++++ Recorded information ++++

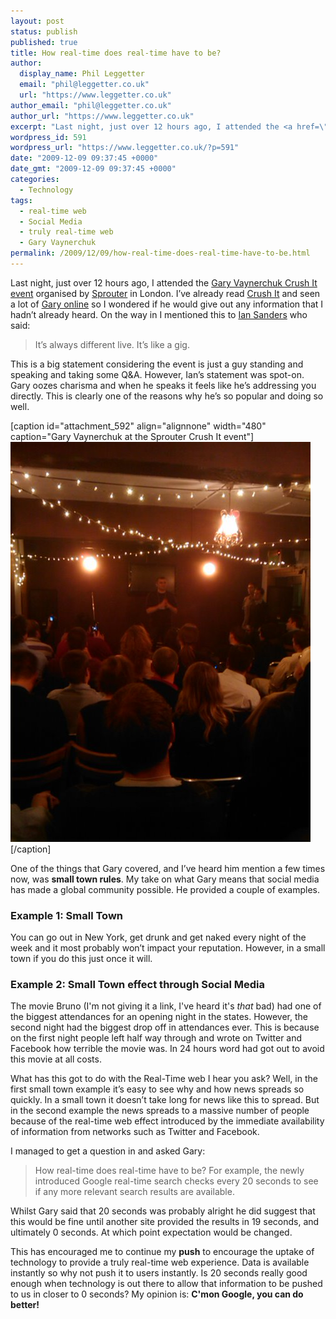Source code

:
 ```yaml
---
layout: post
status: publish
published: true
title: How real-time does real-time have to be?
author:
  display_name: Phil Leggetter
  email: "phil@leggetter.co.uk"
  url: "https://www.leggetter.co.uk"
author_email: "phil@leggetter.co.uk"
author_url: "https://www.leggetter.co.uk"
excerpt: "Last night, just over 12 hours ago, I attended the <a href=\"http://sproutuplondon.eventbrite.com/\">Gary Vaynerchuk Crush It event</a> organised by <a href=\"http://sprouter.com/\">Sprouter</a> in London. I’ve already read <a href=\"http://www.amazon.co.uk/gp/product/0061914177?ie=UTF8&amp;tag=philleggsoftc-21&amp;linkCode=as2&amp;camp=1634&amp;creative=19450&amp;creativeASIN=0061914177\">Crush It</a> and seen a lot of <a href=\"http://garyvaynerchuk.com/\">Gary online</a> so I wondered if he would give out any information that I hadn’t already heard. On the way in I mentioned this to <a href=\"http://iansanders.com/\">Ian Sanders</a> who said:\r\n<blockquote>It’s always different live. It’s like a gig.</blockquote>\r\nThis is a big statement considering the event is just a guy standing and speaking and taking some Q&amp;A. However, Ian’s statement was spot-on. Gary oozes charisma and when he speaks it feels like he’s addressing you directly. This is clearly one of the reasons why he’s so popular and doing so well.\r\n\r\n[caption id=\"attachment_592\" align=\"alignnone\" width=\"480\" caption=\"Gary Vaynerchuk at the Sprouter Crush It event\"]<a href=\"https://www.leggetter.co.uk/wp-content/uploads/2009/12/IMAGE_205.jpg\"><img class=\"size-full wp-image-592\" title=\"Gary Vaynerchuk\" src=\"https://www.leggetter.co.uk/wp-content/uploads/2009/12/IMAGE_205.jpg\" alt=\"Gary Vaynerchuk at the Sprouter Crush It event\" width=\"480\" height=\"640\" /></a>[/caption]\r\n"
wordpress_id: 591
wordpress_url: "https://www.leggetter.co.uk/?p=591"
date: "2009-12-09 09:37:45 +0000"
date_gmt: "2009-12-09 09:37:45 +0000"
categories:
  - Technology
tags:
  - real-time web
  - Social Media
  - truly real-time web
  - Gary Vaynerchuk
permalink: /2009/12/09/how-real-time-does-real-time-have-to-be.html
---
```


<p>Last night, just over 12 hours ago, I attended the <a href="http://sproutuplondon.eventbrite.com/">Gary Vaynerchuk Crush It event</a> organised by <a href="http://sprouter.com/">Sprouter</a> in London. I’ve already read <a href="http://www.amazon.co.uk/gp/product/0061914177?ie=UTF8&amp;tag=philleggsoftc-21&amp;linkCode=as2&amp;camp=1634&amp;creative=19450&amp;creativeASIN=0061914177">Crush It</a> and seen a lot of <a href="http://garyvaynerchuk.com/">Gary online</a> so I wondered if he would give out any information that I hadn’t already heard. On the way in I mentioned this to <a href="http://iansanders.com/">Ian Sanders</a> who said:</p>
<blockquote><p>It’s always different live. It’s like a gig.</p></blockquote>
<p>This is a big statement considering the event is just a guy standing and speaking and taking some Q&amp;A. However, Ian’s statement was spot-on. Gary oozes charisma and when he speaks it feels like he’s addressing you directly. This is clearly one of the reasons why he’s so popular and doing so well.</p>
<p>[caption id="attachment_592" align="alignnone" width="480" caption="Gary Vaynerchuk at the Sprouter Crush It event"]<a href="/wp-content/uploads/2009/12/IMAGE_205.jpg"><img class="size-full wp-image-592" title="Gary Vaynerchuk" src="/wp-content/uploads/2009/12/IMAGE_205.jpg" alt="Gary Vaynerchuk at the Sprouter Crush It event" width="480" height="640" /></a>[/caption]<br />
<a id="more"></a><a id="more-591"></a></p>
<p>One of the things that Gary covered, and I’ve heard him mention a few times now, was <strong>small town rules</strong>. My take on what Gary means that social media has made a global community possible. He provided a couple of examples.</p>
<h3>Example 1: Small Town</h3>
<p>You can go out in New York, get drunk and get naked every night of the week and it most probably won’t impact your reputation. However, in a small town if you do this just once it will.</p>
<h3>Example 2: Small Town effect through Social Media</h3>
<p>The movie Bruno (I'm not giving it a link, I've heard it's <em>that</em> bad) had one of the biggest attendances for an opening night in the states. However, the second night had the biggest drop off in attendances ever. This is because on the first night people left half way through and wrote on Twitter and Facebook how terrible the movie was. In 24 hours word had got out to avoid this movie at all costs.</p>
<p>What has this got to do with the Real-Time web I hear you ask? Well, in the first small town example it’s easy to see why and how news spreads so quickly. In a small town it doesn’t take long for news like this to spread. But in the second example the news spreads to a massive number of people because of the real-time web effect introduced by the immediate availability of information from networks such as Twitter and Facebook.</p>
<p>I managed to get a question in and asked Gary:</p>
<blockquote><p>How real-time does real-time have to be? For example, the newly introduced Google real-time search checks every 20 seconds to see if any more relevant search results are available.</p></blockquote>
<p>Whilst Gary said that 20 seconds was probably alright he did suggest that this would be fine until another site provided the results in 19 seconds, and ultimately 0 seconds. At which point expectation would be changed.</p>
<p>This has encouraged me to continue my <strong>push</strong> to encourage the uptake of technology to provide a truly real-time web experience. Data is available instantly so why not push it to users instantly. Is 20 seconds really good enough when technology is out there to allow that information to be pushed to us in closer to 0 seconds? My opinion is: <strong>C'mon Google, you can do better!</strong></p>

++++

Assignment:
Return the total of lines in these records that hold "introduced", without any other words.

Answer below:
2